WHAT IS NEEDED » Write the entries out exactly. Any images they hold stay out of the copy.

Data items

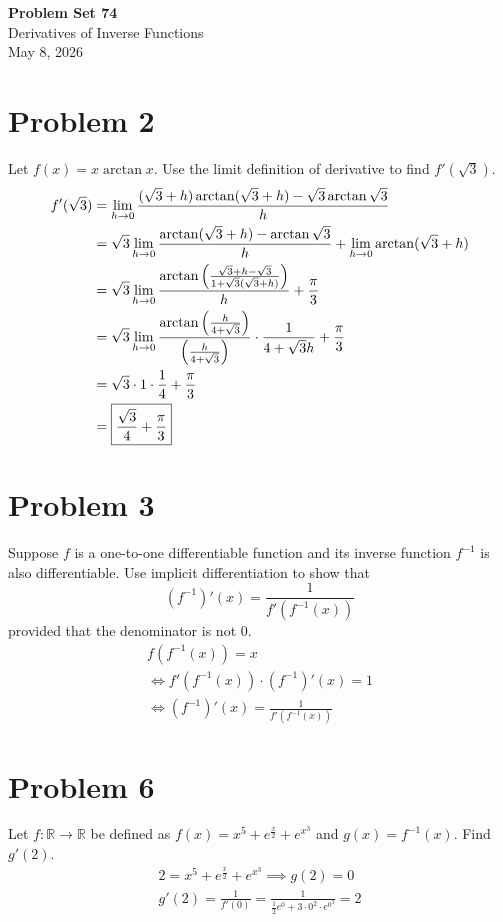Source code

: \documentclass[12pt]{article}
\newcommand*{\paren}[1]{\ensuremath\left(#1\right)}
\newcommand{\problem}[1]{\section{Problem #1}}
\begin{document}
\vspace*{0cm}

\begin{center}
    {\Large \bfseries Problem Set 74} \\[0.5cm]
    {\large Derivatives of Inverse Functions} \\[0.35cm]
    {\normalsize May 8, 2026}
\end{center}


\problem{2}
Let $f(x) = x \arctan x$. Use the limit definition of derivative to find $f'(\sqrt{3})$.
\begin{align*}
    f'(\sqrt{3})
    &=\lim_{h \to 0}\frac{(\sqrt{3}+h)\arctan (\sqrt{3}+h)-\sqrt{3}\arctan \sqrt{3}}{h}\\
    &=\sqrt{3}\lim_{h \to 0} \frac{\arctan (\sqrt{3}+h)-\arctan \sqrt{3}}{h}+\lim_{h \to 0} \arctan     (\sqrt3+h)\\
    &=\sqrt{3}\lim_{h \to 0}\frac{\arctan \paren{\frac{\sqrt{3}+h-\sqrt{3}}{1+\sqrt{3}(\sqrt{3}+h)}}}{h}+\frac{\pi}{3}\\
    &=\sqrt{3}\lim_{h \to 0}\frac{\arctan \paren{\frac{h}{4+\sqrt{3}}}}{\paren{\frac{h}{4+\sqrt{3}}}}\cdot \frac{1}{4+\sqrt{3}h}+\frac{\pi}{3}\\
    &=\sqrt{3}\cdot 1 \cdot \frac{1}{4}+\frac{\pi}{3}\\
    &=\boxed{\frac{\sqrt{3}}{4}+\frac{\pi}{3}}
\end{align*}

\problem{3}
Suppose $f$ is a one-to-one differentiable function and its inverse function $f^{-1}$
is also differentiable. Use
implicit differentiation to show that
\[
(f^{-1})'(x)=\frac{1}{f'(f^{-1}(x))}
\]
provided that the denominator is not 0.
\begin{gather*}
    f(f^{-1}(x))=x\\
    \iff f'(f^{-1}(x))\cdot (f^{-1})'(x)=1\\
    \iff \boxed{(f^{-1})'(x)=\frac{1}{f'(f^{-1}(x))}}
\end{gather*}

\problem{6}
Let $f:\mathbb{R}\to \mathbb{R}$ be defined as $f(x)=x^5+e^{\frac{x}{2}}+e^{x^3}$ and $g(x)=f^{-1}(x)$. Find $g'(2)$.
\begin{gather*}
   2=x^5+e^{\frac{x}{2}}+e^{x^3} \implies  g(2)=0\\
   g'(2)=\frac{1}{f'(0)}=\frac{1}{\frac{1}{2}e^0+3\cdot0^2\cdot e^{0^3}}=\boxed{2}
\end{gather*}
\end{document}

RESULT »
Source code

: \documentclass[12pt]{article}
\newcommand*{\paren}[1]{\ensuremath\left(#1\right)}
\newcommand{\problem}[1]{\section{Problem #1}}
\begin{document}
\vspace*{0cm}

\begin{center}
    {\Large \bfseries Problem Set 74} \\[0.5cm]
    {\large Derivatives of Inverse Functions} \\[0.35cm]
    {\normalsize May 8, 2026}
\end{center}


\problem{2}
Let $f(x) = x \arctan x$. Use the limit definition of derivative to find $f'(\sqrt{3})$.
\begin{align*}
    f'(\sqrt{3})
    &=\lim_{h \to 0}\frac{(\sqrt{3}+h)\arctan (\sqrt{3}+h)-\sqrt{3}\arctan \sqrt{3}}{h}\\
    &=\sqrt{3}\lim_{h \to 0} \frac{\arctan (\sqrt{3}+h)-\arctan \sqrt{3}}{h}+\lim_{h \to 0} \arctan     (\sqrt3+h)\\
    &=\sqrt{3}\lim_{h \to 0}\frac{\arctan \paren{\frac{\sqrt{3}+h-\sqrt{3}}{1+\sqrt{3}(\sqrt{3}+h)}}}{h}+\frac{\pi}{3}\\
    &=\sqrt{3}\lim_{h \to 0}\frac{\arctan \paren{\frac{h}{4+\sqrt{3}}}}{\paren{\frac{h}{4+\sqrt{3}}}}\cdot \frac{1}{4+\sqrt{3}h}+\frac{\pi}{3}\\
    &=\sqrt{3}\cdot 1 \cdot \frac{1}{4}+\frac{\pi}{3}\\
    &=\boxed{\frac{\sqrt{3}}{4}+\frac{\pi}{3}}
\end{align*}

\problem{3}
Suppose $f$ is a one-to-one differentiable function and its inverse function $f^{-1}$
is also differentiable. Use
implicit differentiation to show that
\[
(f^{-1})'(x)=\frac{1}{f'(f^{-1}(x))}
\]
provided that the denominator is not 0.
\begin{gather*}
    f(f^{-1}(x))=x\\
    \iff f'(f^{-1}(x))\cdot (f^{-1})'(x)=1\\
    \iff \boxed{(f^{-1})'(x)=\frac{1}{f'(f^{-1}(x))}}
\end{gather*}

\problem{6}
Let $f:\mathbb{R}\to \mathbb{R}$ be defined as $f(x)=x^5+e^{\frac{x}{2}}+e^{x^3}$ and $g(x)=f^{-1}(x)$. Find $g'(2)$.
\begin{gather*}
   2=x^5+e^{\frac{x}{2}}+e^{x^3} \implies  g(2)=0\\
   g'(2)=\frac{1}{f'(0)}=\frac{1}{\frac{1}{2}e^0+3\cdot0^2\cdot e^{0^3}}=\boxed{2}
\end{gather*}
\end{document}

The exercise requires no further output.